- _Exercise requirements_
Identical copies of all the records below are needed.

*** Opening Materials provided ***

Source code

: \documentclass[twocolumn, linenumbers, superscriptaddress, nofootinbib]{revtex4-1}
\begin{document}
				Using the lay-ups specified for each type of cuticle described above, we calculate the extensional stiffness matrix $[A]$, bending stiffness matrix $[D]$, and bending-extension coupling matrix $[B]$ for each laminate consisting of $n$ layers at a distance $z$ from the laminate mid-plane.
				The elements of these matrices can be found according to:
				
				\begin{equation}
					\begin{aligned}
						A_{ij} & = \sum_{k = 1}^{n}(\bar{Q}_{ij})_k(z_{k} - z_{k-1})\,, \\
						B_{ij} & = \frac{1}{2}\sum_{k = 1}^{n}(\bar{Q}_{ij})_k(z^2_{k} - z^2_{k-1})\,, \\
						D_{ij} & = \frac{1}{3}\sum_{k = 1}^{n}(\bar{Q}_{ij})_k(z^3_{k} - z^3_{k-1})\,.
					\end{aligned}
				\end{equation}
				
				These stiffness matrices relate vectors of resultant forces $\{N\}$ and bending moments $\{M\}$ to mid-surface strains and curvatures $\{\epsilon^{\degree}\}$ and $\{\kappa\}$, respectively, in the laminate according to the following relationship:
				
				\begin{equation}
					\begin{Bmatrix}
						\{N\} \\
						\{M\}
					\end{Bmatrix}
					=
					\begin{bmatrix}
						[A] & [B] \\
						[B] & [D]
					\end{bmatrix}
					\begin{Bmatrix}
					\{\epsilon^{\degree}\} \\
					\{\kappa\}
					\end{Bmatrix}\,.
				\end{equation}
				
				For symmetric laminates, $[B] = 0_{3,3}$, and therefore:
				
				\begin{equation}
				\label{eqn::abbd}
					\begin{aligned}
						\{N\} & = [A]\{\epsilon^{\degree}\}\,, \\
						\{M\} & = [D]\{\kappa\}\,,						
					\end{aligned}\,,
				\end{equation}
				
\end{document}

*** Closing Materials provided ***

- _Result of the task_
Source code

: \documentclass[twocolumn, linenumbers, superscriptaddress, nofootinbib]{revtex4-1}
\begin{document}
				Using the lay-ups specified for each type of cuticle described above, we calculate the extensional stiffness matrix $[A]$, bending stiffness matrix $[D]$, and bending-extension coupling matrix $[B]$ for each laminate consisting of $n$ layers at a distance $z$ from the laminate mid-plane.
				The elements of these matrices can be found according to:
				
				\begin{equation}
					\begin{aligned}
						A_{ij} & = \sum_{k = 1}^{n}(\bar{Q}_{ij})_k(z_{k} - z_{k-1})\,, \\
						B_{ij} & = \frac{1}{2}\sum_{k = 1}^{n}(\bar{Q}_{ij})_k(z^2_{k} - z^2_{k-1})\,, \\
						D_{ij} & = \frac{1}{3}\sum_{k = 1}^{n}(\bar{Q}_{ij})_k(z^3_{k} - z^3_{k-1})\,.
					\end{aligned}
				\end{equation}
				
				These stiffness matrices relate vectors of resultant forces $\{N\}$ and bending moments $\{M\}$ to mid-surface strains and curvatures $\{\epsilon^{\degree}\}$ and $\{\kappa\}$, respectively, in the laminate according to the following relationship:
				
				\begin{equation}
					\begin{Bmatrix}
						\{N\} \\
						\{M\}
					\end{Bmatrix}
					=
					\begin{bmatrix}
						[A] & [B] \\
						[B] & [D]
					\end{bmatrix}
					\begin{Bmatrix}
					\{\epsilon^{\degree}\} \\
					\{\kappa\}
					\end{Bmatrix}\,.
				\end{equation}
				
				For symmetric laminates, $[B] = 0_{3,3}$, and therefore:
				
				\begin{equation}
				\label{eqn::abbd}
					\begin{aligned}
						\{N\} & = [A]\{\epsilon^{\degree}\}\,, \\
						\{M\} & = [D]\{\kappa\}\,,						
					\end{aligned}\,,
				\end{equation}
				
\end{document}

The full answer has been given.